Baker, who has been described as Bush’s “best friend,” was with Bush on his last day. Reverend Russell Levenson Jr., the longtime family pastor for the Bush family, said on Wednesday during his eulogy, “Secretary Baker was at the foot of the president’s bed and toward the end, Jim Baker rubbed and stroked the president’s feet—for perhaps half an hour.”

Levenson continued, “The president smiled at the comfort of his dear friend. Here I witnessed a world leader who was serving a servant who had been our world’s leader.” Levenson also said at another point that Bush liked to call Baker his “little brother.”

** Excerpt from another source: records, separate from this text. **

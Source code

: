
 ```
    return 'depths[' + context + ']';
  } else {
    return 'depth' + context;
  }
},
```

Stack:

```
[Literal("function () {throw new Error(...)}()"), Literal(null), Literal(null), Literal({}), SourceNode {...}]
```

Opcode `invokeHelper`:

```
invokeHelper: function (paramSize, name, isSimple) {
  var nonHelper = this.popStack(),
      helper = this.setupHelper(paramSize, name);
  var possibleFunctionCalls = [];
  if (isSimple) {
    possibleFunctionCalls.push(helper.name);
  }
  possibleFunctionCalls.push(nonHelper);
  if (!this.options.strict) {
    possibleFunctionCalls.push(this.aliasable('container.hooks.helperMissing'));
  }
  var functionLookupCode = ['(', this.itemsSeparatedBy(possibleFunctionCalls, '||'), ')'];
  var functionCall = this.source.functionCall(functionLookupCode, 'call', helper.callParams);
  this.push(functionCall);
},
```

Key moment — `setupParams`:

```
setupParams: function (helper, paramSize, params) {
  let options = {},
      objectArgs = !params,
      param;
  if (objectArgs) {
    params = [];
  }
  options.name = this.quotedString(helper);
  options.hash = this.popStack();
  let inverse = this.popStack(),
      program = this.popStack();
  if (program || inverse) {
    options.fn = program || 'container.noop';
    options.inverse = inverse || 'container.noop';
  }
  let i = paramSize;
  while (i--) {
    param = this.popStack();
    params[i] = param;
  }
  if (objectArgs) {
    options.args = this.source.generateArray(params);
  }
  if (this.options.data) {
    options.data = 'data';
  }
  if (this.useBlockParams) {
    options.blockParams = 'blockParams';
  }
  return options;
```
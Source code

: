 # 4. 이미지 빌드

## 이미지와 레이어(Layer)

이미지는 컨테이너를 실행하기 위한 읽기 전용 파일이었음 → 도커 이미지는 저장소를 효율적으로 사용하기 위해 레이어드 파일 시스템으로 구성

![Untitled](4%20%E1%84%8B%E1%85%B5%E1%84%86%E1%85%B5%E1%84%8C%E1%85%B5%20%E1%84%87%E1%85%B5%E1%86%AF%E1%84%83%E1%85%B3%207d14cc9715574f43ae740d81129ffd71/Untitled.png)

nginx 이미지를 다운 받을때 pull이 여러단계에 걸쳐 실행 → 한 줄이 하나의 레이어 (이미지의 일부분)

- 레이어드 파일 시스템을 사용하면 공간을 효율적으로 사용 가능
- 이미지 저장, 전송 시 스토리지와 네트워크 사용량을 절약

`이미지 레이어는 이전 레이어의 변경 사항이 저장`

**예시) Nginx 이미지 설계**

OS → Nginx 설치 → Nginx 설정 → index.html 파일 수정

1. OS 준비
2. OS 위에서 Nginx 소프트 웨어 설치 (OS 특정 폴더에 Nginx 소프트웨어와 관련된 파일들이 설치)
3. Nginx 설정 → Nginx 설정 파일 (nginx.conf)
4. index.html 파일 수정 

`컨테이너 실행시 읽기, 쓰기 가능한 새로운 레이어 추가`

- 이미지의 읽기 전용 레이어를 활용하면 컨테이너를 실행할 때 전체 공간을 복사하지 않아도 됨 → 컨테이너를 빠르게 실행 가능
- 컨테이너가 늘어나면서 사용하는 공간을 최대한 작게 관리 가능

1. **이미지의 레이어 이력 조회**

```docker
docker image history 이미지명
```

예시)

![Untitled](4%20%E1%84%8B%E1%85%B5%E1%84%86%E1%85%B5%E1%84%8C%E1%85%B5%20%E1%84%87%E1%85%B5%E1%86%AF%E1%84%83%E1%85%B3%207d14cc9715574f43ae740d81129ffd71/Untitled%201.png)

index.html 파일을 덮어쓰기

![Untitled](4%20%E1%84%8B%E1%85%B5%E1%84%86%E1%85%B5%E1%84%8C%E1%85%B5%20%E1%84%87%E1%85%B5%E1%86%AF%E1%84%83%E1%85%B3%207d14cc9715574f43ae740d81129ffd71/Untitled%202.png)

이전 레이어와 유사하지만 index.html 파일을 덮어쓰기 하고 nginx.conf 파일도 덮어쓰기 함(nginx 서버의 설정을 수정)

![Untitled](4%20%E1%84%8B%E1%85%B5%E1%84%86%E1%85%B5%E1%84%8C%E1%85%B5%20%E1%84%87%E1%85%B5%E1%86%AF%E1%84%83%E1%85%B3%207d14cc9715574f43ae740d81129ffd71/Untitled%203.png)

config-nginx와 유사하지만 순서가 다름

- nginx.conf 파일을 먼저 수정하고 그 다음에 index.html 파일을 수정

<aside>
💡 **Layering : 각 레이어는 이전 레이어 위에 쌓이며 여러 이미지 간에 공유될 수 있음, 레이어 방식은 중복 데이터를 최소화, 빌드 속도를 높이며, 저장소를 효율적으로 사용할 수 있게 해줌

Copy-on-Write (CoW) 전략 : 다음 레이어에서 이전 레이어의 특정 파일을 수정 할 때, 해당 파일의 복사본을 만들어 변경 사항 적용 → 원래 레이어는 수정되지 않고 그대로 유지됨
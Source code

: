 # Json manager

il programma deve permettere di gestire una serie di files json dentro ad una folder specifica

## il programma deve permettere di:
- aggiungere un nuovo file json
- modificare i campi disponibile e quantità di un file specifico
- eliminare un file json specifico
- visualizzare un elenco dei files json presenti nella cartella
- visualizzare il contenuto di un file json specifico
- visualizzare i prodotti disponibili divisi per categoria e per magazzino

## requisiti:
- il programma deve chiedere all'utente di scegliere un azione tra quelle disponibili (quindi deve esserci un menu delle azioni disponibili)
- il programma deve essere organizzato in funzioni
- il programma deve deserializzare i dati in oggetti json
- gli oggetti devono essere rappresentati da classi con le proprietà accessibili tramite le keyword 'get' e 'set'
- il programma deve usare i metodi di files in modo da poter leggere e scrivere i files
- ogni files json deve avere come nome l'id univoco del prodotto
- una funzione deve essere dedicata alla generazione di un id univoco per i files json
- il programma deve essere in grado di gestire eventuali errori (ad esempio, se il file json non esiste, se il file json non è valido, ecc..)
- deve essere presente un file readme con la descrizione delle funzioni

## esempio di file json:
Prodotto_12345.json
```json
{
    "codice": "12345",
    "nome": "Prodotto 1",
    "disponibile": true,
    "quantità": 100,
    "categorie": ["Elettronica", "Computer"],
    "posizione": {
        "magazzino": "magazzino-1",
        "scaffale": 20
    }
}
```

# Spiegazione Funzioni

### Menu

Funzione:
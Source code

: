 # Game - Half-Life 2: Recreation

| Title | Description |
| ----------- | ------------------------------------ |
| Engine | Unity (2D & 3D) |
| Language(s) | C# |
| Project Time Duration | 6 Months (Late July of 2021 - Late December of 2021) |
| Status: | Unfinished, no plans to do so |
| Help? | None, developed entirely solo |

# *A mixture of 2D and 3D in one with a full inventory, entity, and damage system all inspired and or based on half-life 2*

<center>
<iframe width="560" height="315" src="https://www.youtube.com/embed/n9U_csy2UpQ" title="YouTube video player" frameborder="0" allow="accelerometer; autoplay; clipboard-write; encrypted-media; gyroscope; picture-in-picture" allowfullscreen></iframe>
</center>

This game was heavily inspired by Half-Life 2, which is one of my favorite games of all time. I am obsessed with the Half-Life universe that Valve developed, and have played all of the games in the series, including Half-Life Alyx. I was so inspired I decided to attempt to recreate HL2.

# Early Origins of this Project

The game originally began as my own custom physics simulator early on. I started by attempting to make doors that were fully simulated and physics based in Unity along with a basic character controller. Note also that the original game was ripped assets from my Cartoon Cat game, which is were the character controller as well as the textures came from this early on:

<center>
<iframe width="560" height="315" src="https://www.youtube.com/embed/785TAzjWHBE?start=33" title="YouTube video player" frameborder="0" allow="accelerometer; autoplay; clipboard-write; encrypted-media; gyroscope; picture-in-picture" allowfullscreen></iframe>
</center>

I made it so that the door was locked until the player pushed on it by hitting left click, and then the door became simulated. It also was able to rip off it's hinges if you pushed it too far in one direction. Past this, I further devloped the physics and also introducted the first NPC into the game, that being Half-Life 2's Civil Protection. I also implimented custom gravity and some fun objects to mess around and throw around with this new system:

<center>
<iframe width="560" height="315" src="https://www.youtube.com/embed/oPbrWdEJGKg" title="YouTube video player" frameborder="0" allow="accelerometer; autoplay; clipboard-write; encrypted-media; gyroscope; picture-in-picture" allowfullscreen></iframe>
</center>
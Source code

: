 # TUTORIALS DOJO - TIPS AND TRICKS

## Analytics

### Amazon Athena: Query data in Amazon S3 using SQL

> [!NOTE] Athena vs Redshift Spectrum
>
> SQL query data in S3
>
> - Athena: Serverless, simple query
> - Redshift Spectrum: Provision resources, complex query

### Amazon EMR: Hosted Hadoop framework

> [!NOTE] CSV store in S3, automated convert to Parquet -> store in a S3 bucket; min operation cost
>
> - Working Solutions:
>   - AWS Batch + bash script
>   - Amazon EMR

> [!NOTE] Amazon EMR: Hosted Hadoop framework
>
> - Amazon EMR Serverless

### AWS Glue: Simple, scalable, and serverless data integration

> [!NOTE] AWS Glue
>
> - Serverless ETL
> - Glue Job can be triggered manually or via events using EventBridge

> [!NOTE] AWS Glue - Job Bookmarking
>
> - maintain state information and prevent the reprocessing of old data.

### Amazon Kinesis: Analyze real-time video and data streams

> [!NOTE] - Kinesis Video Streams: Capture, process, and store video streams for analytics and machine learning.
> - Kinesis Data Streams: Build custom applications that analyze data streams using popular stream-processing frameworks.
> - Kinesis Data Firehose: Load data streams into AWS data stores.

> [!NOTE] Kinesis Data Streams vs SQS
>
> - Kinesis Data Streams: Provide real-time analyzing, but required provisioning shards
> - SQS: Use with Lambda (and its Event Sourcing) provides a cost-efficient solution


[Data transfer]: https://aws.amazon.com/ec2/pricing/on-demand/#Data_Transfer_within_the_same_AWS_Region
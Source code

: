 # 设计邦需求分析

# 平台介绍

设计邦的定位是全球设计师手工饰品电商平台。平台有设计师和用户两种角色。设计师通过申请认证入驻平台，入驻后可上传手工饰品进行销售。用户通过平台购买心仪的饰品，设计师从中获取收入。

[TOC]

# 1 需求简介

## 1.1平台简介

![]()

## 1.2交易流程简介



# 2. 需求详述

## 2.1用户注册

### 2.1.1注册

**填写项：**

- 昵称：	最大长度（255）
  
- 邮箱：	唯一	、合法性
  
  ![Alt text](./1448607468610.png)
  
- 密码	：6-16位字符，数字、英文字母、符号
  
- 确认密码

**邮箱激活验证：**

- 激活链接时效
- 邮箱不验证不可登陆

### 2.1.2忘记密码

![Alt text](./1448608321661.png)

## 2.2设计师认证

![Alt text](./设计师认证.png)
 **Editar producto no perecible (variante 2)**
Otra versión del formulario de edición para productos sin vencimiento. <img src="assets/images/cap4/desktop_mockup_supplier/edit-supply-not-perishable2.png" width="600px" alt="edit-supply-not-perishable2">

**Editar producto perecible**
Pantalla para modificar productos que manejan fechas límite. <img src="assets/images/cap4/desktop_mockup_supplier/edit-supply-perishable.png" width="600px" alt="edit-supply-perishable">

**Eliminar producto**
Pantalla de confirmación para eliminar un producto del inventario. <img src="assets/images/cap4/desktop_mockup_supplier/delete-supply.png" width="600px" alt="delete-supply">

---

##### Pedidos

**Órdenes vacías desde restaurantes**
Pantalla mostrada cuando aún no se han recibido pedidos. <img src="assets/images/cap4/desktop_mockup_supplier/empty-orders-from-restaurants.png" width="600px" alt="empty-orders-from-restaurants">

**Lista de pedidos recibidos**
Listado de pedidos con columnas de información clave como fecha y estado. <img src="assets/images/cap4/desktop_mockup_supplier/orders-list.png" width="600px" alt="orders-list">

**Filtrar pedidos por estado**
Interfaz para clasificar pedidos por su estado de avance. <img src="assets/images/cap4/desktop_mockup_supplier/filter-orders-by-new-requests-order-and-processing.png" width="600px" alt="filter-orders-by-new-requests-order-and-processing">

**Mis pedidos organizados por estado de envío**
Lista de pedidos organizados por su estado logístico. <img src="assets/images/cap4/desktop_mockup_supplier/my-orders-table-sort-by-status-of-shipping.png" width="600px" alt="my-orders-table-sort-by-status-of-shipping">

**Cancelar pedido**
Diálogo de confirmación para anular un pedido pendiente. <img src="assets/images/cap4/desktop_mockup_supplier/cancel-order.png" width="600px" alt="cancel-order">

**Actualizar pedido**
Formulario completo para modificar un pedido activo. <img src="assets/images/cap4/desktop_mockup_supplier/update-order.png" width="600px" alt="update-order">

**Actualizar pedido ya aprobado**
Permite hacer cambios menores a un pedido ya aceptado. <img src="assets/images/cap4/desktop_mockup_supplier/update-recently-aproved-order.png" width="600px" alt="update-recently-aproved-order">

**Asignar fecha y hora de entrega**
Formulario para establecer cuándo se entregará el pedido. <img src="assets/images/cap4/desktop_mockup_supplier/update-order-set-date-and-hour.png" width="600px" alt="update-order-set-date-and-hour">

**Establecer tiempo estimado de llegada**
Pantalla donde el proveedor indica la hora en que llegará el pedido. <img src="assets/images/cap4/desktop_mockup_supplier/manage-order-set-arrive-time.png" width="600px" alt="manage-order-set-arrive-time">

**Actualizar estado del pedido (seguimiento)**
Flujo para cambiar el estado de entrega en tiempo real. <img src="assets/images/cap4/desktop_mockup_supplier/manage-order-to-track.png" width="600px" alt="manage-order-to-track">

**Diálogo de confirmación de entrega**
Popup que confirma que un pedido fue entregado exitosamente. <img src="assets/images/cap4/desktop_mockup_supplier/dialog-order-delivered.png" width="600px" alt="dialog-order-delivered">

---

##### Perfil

4. Baker Co-Wrote an Op-Ed With Jeb Bush About the Former President Following His Death

For The Washington Post, Baker co-wrote an op-ed with Bush’s son, Jeb, in the wake of Bush’s passing. The post read in part,

“As a friend, George H.W. Bush was without peer, always there in good times and bad. When Jim Baker’s first wife died of cancer at 38, George and Barbara Bush helped pull their friend out of despair. He routinely quoted the verse of William Butler Yeats: ‘Think where man’s glory most begins and ends, and say my glory was I had such friends.’ Those words were more than poetry to him.”


5. Baker Was Called Out in George W. Bush’s Eulogy in a Touching Anecdote About the Two Friends

In George W. Bush’s eulogy of Bush on Wednesday, he noted a particularly touching and humorous occasion in which Baker brought vodka to Bush in the hospital.

Bush said, “In his 90s, he took great delight when his closest pal, James A. Baker, smuggled a bottle of Grey Goose vodka into his hospital room. Apparently,it paired well with the steak he had delivered from Morton’s.”